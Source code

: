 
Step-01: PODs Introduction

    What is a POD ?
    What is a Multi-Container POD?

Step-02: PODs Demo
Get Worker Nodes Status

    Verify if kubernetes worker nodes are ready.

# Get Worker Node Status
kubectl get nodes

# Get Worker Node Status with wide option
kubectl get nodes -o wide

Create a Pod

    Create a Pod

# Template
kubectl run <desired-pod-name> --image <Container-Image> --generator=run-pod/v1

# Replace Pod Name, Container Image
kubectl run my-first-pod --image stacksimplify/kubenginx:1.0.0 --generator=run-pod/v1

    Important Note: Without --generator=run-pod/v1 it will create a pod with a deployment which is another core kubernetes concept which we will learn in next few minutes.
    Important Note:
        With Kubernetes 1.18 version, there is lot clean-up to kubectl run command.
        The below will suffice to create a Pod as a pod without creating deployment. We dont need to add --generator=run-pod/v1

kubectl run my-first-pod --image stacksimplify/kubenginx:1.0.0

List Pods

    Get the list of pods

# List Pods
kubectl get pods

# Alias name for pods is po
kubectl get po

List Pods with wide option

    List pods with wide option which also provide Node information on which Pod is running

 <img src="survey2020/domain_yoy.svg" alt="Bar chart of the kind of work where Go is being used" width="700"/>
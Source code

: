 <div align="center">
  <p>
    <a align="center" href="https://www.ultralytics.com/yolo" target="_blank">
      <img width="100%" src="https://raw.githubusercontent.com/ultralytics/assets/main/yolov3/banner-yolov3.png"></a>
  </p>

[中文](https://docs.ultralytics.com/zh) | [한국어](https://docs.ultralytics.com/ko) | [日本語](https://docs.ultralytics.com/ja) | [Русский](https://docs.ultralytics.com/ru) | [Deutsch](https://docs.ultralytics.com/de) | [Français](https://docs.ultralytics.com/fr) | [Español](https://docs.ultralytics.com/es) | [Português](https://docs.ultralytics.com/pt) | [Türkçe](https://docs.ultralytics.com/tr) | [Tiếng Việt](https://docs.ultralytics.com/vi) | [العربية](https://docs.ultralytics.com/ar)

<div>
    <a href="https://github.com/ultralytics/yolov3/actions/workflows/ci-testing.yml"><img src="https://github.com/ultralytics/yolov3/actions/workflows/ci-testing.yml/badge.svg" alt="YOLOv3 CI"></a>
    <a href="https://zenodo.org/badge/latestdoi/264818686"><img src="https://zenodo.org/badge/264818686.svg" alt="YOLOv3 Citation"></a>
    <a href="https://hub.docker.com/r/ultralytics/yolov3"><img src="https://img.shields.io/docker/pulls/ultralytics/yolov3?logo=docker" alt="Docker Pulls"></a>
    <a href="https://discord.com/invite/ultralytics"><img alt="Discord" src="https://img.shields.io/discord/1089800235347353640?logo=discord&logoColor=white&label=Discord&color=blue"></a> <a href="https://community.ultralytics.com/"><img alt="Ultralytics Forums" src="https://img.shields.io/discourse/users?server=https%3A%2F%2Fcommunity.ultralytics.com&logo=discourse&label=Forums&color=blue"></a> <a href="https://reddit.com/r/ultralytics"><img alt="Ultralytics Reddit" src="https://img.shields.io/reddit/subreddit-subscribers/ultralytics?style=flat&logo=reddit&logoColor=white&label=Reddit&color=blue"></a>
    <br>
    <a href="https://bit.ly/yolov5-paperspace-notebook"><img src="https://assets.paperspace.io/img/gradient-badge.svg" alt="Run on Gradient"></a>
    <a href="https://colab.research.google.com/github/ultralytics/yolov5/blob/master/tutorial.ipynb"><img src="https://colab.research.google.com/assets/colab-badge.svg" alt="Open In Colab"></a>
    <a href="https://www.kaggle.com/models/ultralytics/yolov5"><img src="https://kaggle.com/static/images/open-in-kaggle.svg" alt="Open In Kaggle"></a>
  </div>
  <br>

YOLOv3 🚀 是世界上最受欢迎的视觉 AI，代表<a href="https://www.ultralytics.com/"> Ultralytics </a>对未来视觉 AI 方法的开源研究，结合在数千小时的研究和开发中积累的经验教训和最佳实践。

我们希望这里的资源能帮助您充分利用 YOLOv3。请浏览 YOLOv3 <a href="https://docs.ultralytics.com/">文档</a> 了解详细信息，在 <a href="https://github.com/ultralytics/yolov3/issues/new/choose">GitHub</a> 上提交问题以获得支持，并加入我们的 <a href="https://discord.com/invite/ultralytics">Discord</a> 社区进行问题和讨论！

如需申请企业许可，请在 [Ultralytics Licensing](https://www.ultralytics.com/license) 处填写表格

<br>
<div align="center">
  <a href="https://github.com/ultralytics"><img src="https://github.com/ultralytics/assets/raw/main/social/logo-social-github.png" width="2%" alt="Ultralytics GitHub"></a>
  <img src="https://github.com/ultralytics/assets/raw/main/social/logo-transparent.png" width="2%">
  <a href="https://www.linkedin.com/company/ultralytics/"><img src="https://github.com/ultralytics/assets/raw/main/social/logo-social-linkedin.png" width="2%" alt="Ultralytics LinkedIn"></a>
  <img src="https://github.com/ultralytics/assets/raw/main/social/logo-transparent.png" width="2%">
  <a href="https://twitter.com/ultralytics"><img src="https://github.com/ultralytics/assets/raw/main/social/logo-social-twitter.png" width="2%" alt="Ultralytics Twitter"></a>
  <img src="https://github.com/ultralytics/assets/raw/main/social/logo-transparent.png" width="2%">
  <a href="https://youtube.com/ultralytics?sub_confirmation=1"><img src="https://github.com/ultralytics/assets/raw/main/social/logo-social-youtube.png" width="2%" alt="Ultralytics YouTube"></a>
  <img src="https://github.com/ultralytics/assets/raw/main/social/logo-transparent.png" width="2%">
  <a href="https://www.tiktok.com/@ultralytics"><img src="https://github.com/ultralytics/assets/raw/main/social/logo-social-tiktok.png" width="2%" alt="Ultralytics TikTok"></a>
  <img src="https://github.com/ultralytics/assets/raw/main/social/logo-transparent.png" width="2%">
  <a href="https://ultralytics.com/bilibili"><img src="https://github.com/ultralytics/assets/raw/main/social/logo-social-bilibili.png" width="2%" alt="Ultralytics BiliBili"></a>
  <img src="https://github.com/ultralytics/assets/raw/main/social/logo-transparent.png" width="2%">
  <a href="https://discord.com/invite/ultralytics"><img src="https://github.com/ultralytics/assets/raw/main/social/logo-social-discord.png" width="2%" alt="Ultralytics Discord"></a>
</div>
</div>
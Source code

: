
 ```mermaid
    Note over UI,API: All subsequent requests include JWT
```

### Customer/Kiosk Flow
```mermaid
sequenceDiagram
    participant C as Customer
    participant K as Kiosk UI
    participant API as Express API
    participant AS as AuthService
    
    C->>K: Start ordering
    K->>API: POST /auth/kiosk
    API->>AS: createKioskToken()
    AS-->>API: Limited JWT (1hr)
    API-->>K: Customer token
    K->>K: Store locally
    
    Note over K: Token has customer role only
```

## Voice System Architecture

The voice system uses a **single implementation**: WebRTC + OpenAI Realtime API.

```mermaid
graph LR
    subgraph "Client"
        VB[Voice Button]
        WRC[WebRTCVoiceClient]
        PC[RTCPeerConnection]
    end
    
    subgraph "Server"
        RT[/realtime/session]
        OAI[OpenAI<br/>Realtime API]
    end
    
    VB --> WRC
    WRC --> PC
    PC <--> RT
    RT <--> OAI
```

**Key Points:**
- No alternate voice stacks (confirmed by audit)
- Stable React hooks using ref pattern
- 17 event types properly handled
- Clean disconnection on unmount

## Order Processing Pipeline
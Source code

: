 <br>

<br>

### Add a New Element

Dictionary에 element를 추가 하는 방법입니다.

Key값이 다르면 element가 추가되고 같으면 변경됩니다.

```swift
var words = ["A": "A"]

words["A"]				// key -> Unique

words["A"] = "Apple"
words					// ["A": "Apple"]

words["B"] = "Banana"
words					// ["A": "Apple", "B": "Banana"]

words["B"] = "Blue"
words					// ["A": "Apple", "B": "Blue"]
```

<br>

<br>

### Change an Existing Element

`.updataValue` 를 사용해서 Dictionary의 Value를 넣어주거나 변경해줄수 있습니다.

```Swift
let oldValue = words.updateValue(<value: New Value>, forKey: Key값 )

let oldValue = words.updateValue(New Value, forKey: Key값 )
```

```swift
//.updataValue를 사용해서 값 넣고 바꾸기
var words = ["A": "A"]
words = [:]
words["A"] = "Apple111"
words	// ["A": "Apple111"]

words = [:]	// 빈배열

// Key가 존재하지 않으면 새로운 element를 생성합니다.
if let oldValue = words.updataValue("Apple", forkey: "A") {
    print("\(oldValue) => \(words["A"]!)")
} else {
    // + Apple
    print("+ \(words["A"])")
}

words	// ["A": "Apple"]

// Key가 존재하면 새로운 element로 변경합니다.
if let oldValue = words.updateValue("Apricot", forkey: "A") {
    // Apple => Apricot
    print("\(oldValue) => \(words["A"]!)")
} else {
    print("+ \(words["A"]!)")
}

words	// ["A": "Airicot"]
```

---+---

### REQUIREMENT
Where a line contains the word "invite", copy that line from the listing above.

### EXERCISE SOLUTION
    <a href="https://discord.com/invite/ultralytics"><img alt="Discord" src="https://img.shields.io/discord/1089800235347353640?logo=discord&logoColor=white&label=Discord&color=blue"></a> <a href="https://community.ultralytics.com/"><img alt="Ultralytics Forums" src="https://img.shields.io/discourse/users?server=https%3A%2F%2Fcommunity.ultralytics.com&logo=discourse&label=Forums&color=blue"></a> <a href="https://reddit.com/r/ultralytics"><img alt="Ultralytics Reddit" src="https://img.shields.io/reddit/subreddit-subscribers/ultralytics?style=flat&logo=reddit&logoColor=white&label=Reddit&color=blue"></a>
我们希望这里的资源能帮助您充分利用 YOLOv3。请浏览 YOLOv3 <a href="https://docs.ultralytics.com/">文档</a> 了解详细信息，在 <a href="https://github.com/ultralytics/yolov3/issues/new/choose">GitHub</a> 上提交问题以获得支持，并加入我们的 <a href="https://discord.com/invite/ultralytics">Discord</a> 社区进行问题和讨论！
  <a href="https://discord.com/invite/ultralytics"><img src="https://github.com/ultralytics/assets/raw/main/social/logo-social-discord.png" width="2%" alt="Ultralytics Discord"></a>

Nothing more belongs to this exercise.